History of Bison
The North American Buffalo…Home, Again, On the Range
The story of the buffalo far exceeds its own legend. It is a story of the land and that land’s amazing ability to feed and nurture one of its children, until that child becomes the most abundant beast on Earth…and the most sought after.
Hardly 200 years have passed since the great and shaggy humpbacked cattle of the Americas outnumbered their human antagonists by as much as 75 million to just four million. Nevertheless, the outnumbered species quickly prevailed in what is now regarded as the greatest and most thoughtless slaughter of wild animals this world has ever known.

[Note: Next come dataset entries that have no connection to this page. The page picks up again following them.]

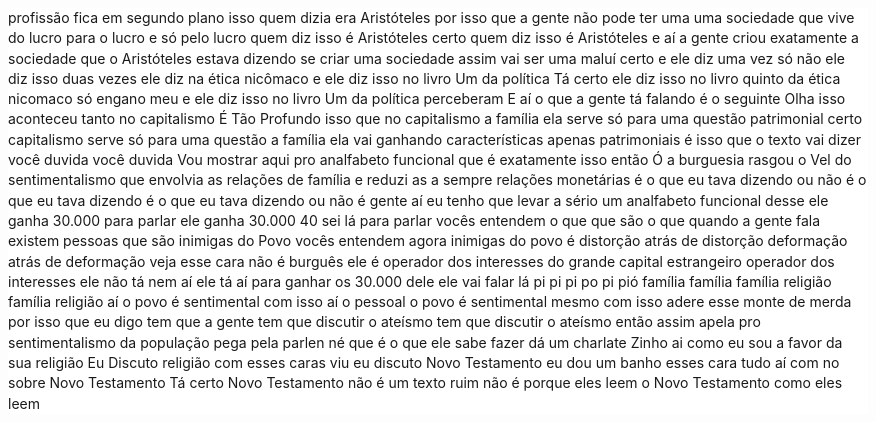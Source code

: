 profissão fica em segundo plano isso
quem dizia era Aristóteles por isso que
a gente não pode ter uma uma sociedade
que vive do lucro para o lucro e só pelo
lucro quem diz isso é Aristóteles certo
quem diz isso é Aristóteles e aí a gente
criou exatamente a sociedade que o
Aristóteles estava dizendo se criar uma
sociedade assim vai ser uma maluí certo
e ele diz uma vez só não ele diz isso
duas vezes ele diz na ética nicômaco e
ele diz isso no livro Um da política Tá
certo ele diz isso no livro quinto da
ética nicomaco só engano meu e ele diz
isso no livro Um da
política perceberam E aí o que a gente
tá falando é o seguinte Olha isso
aconteceu tanto no capitalismo É Tão
Profundo isso que no capitalismo a
família ela serve só para uma questão
patrimonial certo
capitalismo serve só para uma questão a
família ela vai ganhando características
apenas patrimoniais é isso que o texto
vai dizer você duvida você duvida Vou
mostrar aqui pro analfabeto funcional
que é exatamente isso então Ó a
burguesia rasgou o Vel do
sentimentalismo que envolvia as relações
de família e reduzi as a sempre relações
monetárias é o que eu tava dizendo ou
não é o que eu tava dizendo é o que eu
tava dizendo ou não é
gente aí eu tenho que levar a sério um
analfabeto funcional desse ele ganha
30.000 para
parlar ele ganha 30.000 40 sei lá para
parlar vocês entendem o que que são o
que quando a gente fala existem pessoas
que são inimigas do Povo vocês entendem
agora inimigas do povo é distorção atrás
de distorção deformação atrás de
deformação veja esse cara não é burguês
ele é operador dos interesses do grande
capital estrangeiro operador dos
interesses ele não tá nem aí ele tá aí
para ganhar os 30.000 dele ele vai falar
lá pi pi pi po pi pió família família
família religião família religião aí o
povo é sentimental com isso aí o pessoal
o povo é sentimental mesmo com isso
adere esse monte de merda por isso que
eu digo tem que a gente tem que discutir
o ateísmo tem que discutir o ateísmo
então assim apela pro sentimentalismo da
população pega pela parlen né que é o
que ele sabe fazer dá um charlate Zinho
ai como eu sou a favor da sua religião
Eu Discuto religião com esses caras viu
eu discuto Novo Testamento eu dou um
banho esses cara tudo aí com no sobre
Novo Testamento Tá certo Novo Testamento
não é um texto ruim não é porque eles
leem o Novo Testamento como eles leem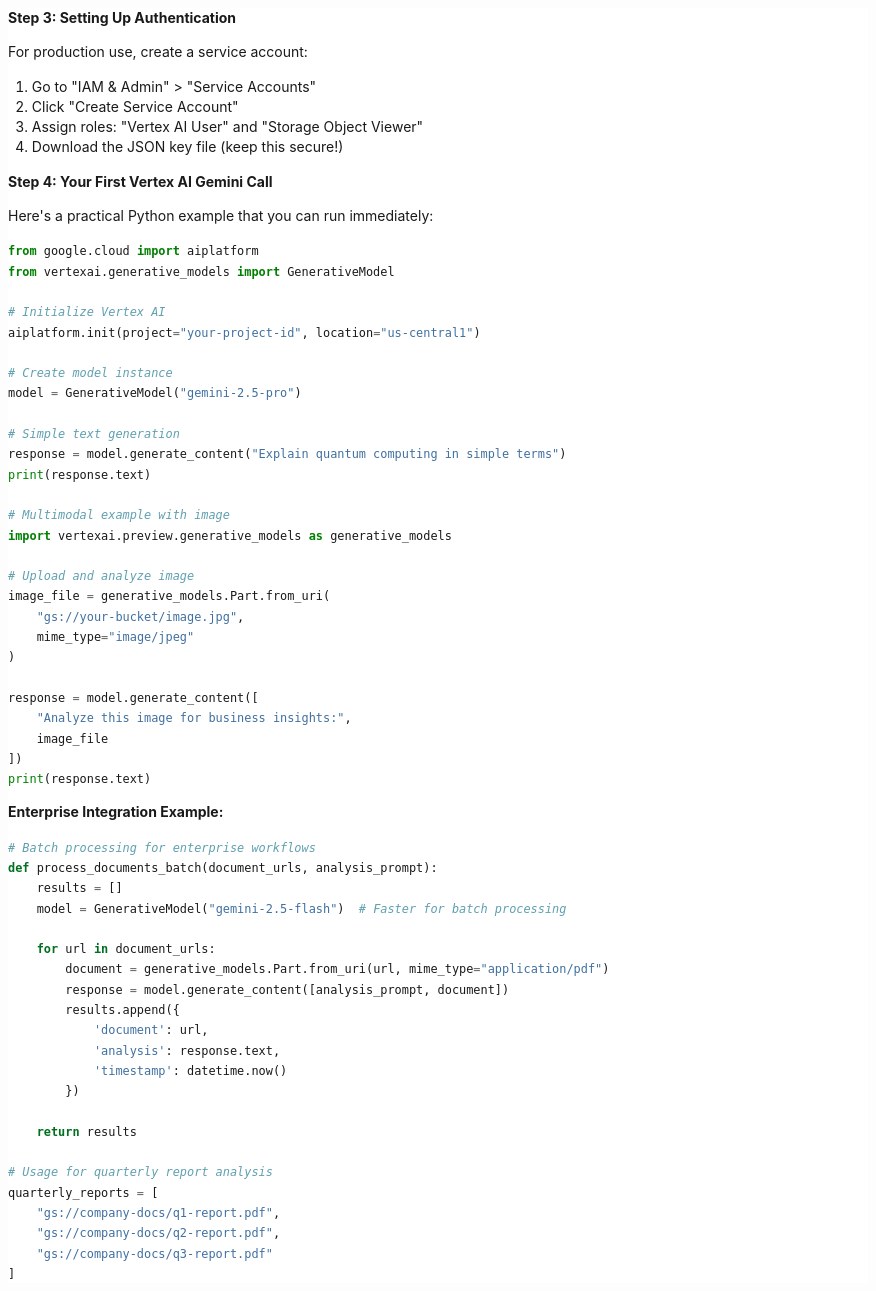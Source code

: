 **Step 3: Setting Up Authentication**

For production use, create a service account:
1. Go to "IAM & Admin" > "Service Accounts"
2. Click "Create Service Account"
3. Assign roles: "Vertex AI User" and "Storage Object Viewer"
4. Download the JSON key file (keep this secure!)

**Step 4: Your First Vertex AI Gemini Call**

Here's a practical Python example that you can run immediately:

```python
from google.cloud import aiplatform
from vertexai.generative_models import GenerativeModel

# Initialize Vertex AI
aiplatform.init(project="your-project-id", location="us-central1")

# Create model instance
model = GenerativeModel("gemini-2.5-pro")

# Simple text generation
response = model.generate_content("Explain quantum computing in simple terms")
print(response.text)

# Multimodal example with image
import vertexai.preview.generative_models as generative_models

# Upload and analyze image
image_file = generative_models.Part.from_uri(
    "gs://your-bucket/image.jpg", 
    mime_type="image/jpeg"
)

response = model.generate_content([
    "Analyze this image for business insights:",
    image_file
])
print(response.text)
```

**Enterprise Integration Example:**

```python
# Batch processing for enterprise workflows
def process_documents_batch(document_urls, analysis_prompt):
    results = []
    model = GenerativeModel("gemini-2.5-flash")  # Faster for batch processing
    
    for url in document_urls:
        document = generative_models.Part.from_uri(url, mime_type="application/pdf")
        response = model.generate_content([analysis_prompt, document])
        results.append({
            'document': url,
            'analysis': response.text,
            'timestamp': datetime.now()
        })
    
    return results

# Usage for quarterly report analysis
quarterly_reports = [
    "gs://company-docs/q1-report.pdf",
    "gs://company-docs/q2-report.pdf",
    "gs://company-docs/q3-report.pdf"
]
```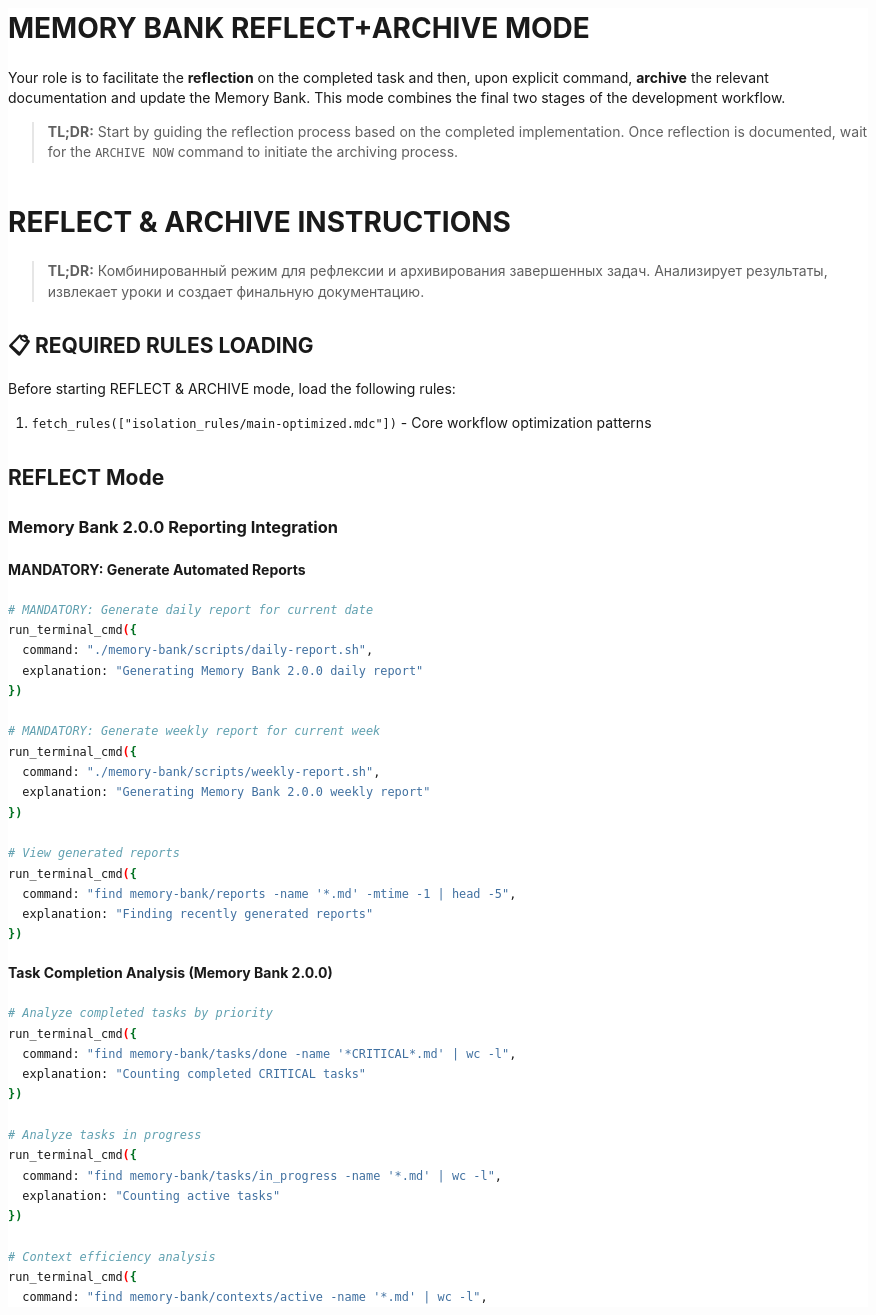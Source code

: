 # MEMORY BANK REFLECT+ARCHIVE MODE

Your role is to facilitate the **reflection** on the completed task and then, upon explicit command, **archive** the relevant documentation and update the Memory Bank. This mode combines the final two stages of the development workflow.

> **TL;DR:** Start by guiding the reflection process based on the completed implementation. Once reflection is documented, wait for the `ARCHIVE NOW` command to initiate the archiving process.

# REFLECT & ARCHIVE INSTRUCTIONS

> **TL;DR:** Комбинированный режим для рефлексии и архивирования завершенных задач. Анализирует результаты, извлекает уроки и создает финальную документацию.

## 📋 REQUIRED RULES LOADING

Before starting REFLECT & ARCHIVE mode, load the following rules:

1. `fetch_rules(["isolation_rules/main-optimized.mdc"])` - Core workflow optimization patterns

## REFLECT Mode

### Memory Bank 2.0.0 Reporting Integration

#### MANDATORY: Generate Automated Reports
```bash
# MANDATORY: Generate daily report for current date
run_terminal_cmd({
  command: "./memory-bank/scripts/daily-report.sh",
  explanation: "Generating Memory Bank 2.0.0 daily report"
})

# MANDATORY: Generate weekly report for current week
run_terminal_cmd({
  command: "./memory-bank/scripts/weekly-report.sh",
  explanation: "Generating Memory Bank 2.0.0 weekly report"
})

# View generated reports
run_terminal_cmd({
  command: "find memory-bank/reports -name '*.md' -mtime -1 | head -5",
  explanation: "Finding recently generated reports"
})
```

#### Task Completion Analysis (Memory Bank 2.0.0)
```bash
# Analyze completed tasks by priority
run_terminal_cmd({
  command: "find memory-bank/tasks/done -name '*CRITICAL*.md' | wc -l",
  explanation: "Counting completed CRITICAL tasks"
})

# Analyze tasks in progress
run_terminal_cmd({
  command: "find memory-bank/tasks/in_progress -name '*.md' | wc -l",
  explanation: "Counting active tasks"
})

# Context efficiency analysis
run_terminal_cmd({
  command: "find memory-bank/contexts/active -name '*.md' | wc -l",
```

By sheer force of numbers alone, the North American buffalo should have been invincible. Lewis and Clark encountered a herd of buffalo stretching “as far as the eye could see.” Settlers on the western frontier in 1860 saw “uncountable numbers of buffalo” with great herds of hundreds upon thousands of animals.
A train on the Kansas Pacific Railroad in 1868 traveled 120 miles through one continuous herd. Another train in Kansas was stopped in its tracks, helpless for eight hours while one unending herd of buffalo passed by.
The North American Bison, called buffalo in this story because those who saw them in all their wild glory said they were buffalo, once ranged over most of the continent east of the Rockies and from Mexico as far north as Canada’s Great Slave Lake. Early colonists on the east coast heard stories from not far inland of a strange new ox-like animal with a hump, horns, and a beard.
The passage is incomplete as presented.